In making a visit to one Home Missionary, I found him living in a little board house, battened on the outside, but devoid of plaster. His study-table was a large dry-goods box, near the cook-stove, and on it, among other things, a typewriter. It looked somewhat incongruous; and on mentioning this, the good brother said, "Oh that is nothing; wait until it is dark and I will show you something else."
And sure enough, soon after supper he hung up a sheet, and gave me quite an elaborate entertainment with the help of a stereopticon. It seemed very strange to be seated in this little shell of a house, in such a new town among the pine stumps; and I could hardly realize my position as I sat gazing at the beautiful[124] scenes which were flashed upon the sheet.
Across the road was a dance-house; and we could hear the scraping of the fiddler, the loud voice calling off the dances, and the heavy thump of the dancers in their thick boots. Afterwards the missionary gave me a short account of his trials and victories on coming to the new field, and it illustrates how God opens the way when to all human wisdom it seems closed.
When he tried to hire a house, the owner wanted a month\'s rent in advance; but a short time after called on him and gave him the house and lot with a clear deed of the property for one dollar! At the same time he told him that there were lots of cedar posts in the woods for his garden fence, if he would cut them, and added that maybe some one would haul them for him. The missionary chopped the posts, "some one" hauled them for him, and up went the fence.

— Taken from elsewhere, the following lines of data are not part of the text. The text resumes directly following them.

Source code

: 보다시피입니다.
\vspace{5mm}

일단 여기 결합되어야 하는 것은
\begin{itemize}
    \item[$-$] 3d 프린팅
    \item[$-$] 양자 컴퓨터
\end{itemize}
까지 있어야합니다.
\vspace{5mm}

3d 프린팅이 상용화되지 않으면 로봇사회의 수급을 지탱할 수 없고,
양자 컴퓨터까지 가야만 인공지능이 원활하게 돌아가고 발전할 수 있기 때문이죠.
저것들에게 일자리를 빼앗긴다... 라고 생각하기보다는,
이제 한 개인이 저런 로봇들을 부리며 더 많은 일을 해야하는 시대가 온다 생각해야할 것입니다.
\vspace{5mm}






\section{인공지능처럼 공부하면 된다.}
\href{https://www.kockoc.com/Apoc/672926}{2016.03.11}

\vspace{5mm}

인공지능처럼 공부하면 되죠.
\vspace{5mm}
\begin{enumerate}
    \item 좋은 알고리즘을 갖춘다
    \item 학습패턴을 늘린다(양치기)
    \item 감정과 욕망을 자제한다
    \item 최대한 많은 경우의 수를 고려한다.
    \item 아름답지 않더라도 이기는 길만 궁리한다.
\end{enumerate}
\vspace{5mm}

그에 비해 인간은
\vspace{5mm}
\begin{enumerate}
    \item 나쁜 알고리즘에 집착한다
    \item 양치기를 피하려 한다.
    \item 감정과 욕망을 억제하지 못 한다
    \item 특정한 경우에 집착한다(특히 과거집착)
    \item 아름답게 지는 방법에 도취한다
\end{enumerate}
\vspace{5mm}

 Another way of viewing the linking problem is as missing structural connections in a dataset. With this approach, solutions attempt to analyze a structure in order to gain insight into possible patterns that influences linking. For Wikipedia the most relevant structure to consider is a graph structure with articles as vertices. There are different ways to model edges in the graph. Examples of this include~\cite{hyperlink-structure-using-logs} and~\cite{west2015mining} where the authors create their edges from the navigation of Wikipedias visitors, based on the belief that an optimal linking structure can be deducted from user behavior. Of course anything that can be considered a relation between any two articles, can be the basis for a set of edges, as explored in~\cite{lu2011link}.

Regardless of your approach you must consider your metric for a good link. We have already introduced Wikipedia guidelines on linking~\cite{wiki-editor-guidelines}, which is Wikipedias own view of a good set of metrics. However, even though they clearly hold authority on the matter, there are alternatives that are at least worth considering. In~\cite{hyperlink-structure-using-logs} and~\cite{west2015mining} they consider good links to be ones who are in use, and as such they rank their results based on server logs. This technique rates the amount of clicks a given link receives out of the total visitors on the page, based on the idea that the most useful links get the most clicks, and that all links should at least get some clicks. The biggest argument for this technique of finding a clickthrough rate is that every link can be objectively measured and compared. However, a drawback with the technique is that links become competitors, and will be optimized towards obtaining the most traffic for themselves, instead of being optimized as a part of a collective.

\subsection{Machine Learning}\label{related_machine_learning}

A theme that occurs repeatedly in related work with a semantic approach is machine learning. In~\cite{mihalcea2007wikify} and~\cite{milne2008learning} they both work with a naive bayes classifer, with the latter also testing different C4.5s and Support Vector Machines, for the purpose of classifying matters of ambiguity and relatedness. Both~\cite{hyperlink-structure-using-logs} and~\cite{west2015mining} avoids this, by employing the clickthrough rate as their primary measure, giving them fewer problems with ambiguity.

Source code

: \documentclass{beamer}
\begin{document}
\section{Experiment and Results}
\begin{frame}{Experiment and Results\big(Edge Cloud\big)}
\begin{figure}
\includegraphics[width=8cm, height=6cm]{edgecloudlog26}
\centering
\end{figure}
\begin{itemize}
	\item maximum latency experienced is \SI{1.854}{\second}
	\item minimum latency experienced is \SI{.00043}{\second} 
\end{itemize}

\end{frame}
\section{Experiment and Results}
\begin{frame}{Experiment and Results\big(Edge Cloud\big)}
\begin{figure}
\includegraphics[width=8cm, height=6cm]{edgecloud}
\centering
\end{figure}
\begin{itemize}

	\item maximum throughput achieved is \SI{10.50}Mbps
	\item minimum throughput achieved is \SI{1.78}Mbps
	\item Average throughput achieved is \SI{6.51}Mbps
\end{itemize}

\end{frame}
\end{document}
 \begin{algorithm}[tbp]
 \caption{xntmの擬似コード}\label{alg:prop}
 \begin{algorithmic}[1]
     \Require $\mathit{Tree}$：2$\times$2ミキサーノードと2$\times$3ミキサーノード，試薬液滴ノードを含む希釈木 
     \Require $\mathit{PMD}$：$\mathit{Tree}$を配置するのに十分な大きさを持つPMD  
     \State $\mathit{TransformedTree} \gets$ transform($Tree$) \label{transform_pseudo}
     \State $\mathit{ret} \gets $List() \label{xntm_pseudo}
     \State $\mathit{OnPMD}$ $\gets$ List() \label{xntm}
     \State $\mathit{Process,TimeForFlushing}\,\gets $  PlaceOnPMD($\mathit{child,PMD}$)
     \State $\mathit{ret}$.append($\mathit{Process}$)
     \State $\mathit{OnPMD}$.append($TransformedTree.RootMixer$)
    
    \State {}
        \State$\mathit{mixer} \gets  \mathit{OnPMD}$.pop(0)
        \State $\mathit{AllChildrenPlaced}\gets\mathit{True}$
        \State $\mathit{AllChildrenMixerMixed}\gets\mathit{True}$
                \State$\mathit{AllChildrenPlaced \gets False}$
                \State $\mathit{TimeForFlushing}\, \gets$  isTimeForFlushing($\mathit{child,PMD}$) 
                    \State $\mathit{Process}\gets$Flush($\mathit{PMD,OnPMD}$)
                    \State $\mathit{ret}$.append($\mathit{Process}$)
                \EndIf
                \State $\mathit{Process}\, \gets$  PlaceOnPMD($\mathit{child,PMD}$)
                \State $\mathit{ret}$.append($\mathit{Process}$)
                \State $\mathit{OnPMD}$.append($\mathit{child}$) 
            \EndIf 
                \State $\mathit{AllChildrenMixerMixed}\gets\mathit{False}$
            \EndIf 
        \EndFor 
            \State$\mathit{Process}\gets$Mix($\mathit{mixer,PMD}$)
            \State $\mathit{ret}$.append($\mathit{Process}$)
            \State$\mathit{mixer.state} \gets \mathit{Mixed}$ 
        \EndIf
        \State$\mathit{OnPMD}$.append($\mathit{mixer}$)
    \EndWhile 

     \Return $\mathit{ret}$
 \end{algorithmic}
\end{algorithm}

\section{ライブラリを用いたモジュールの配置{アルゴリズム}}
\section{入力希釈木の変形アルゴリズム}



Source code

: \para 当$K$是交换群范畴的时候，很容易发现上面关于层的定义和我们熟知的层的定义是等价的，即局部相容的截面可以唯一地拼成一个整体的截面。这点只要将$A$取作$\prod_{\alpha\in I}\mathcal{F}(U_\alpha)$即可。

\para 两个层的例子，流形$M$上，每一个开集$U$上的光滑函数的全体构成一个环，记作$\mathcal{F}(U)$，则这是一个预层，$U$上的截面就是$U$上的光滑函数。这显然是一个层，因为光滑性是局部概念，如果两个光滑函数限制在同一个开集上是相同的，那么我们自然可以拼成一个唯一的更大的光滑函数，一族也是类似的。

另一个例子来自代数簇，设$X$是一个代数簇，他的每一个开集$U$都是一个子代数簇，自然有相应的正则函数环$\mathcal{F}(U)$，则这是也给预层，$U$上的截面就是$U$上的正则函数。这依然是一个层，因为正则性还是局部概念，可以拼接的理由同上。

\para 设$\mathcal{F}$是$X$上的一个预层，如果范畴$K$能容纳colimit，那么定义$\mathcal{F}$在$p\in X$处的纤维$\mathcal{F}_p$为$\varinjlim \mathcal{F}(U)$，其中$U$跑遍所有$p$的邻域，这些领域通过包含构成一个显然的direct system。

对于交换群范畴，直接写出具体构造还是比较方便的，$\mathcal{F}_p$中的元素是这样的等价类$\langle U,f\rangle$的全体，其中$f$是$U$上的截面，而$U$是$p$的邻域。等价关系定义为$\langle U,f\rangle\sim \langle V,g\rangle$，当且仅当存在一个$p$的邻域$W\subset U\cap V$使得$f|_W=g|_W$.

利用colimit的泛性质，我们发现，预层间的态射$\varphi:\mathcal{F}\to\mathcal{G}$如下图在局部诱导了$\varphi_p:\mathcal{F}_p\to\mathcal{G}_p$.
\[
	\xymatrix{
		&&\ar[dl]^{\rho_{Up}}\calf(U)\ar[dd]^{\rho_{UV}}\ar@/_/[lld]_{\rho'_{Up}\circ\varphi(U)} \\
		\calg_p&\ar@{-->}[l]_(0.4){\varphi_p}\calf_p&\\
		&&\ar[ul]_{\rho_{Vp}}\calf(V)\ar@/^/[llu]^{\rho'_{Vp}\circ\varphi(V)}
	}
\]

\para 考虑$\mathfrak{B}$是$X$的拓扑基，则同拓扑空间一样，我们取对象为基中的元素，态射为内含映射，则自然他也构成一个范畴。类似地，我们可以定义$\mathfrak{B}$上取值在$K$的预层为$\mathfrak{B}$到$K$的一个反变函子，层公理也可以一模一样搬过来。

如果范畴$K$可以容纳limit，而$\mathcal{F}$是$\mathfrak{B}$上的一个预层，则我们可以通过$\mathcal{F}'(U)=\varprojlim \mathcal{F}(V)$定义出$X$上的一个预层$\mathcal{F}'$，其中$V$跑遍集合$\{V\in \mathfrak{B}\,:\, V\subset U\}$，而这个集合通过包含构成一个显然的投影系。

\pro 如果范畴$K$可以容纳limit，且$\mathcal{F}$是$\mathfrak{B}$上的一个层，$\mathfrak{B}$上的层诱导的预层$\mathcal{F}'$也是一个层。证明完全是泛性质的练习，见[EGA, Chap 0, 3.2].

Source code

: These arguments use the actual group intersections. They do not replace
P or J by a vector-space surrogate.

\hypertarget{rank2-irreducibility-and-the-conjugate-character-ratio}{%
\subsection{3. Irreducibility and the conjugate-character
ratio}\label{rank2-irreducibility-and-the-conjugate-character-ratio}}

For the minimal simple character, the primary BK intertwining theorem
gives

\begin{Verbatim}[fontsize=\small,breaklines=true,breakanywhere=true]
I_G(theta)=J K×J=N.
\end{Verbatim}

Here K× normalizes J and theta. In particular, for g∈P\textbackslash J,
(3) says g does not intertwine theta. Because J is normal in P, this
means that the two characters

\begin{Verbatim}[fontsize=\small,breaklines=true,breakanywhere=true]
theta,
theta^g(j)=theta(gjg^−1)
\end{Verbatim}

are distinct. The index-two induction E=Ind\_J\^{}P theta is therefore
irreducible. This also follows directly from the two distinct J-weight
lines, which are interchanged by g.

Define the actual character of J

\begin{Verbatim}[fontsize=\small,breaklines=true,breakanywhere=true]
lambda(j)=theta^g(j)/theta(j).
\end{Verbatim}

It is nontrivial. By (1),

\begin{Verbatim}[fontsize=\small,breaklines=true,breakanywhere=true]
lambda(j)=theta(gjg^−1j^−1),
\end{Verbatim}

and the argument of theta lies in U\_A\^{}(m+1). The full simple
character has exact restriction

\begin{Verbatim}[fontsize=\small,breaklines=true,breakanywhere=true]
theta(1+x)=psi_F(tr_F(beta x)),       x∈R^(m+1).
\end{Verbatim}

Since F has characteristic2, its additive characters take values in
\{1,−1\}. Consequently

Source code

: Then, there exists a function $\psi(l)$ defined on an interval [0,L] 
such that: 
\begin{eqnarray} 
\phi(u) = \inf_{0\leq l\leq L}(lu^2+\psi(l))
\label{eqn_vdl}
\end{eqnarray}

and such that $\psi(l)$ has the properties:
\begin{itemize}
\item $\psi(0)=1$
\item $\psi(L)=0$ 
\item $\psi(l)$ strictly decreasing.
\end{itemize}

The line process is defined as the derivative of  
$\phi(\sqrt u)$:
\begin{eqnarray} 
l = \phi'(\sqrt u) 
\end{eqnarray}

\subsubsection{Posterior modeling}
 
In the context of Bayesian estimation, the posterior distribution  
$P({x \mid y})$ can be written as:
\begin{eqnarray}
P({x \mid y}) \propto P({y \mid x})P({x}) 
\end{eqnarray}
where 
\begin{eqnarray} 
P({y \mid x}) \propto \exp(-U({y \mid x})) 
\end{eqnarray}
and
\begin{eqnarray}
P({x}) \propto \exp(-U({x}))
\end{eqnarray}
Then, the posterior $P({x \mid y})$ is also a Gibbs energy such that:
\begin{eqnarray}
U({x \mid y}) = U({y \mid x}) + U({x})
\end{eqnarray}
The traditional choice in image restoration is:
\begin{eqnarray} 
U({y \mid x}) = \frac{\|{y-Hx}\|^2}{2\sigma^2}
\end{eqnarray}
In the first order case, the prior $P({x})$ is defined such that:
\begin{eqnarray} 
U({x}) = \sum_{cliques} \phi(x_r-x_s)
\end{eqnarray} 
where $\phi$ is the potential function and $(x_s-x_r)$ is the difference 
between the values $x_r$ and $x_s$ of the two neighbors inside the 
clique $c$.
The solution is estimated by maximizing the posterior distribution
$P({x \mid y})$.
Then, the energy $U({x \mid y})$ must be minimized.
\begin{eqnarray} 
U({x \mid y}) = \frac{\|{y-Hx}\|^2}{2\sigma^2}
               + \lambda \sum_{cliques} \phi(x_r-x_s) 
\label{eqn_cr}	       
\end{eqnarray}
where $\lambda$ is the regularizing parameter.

The missionary felt so rich that he asked the price of a fine cooking-stove[125] that this man had loaned him. "Oh," he said, "I gave you that." The next thing was to find a place suitable to worship in—often no easy thing in a new town. At last a man said, "You can have the old boarding-house." This was said with a sly wink at the men standing by. So into the old log house went our friend, with his wife; and after a day\'s work with hoe, shovel, and whitewash, the place was ready. The whitewash was indispensable; for though the men had deserted it, there was still a great deal of life in it.
When the men saw the earnestness of the missionary they turned in and helped him, and became his friends; and in the old log boarding-house were heard the songs of praise instead of ribaldry, and prayers instead of curses, while Bibles and Sunday-school leaflets took the place of the Police Gazette.
The other field in which this brother works would delight Dr. Gladden\'s heart: 350 people, 17 denominations, all "mothered"[126] by a Congregational church; and I don\'t know of another church under the sun that could brood such a medley under its wings. When the church was building, one might have seen a Methodist brother with a load of boards, a Presbyterian hauling the shingles, a Baptist with some foundation-stones, and a Mormon hewing the sills—not a Mormon of the "Latter-Day swindle variety," though, but a Josephite. In this place our brother had many a trial, however, before getting his conglomerate together.
The head man of the village offered to give a lot if the church would buy another; and in the meanwhile his charge was five dollars each time they used the hall. But the next time our brother went, the man gave both the lots; the next time, he said he would not charge for the hall; and finally he gave the lumber for the church. The church was finished, and a good parsonage added; and to-day fashionable summer resorters sit under its shadow, and never dream of the wild lawlessness that once reigned there.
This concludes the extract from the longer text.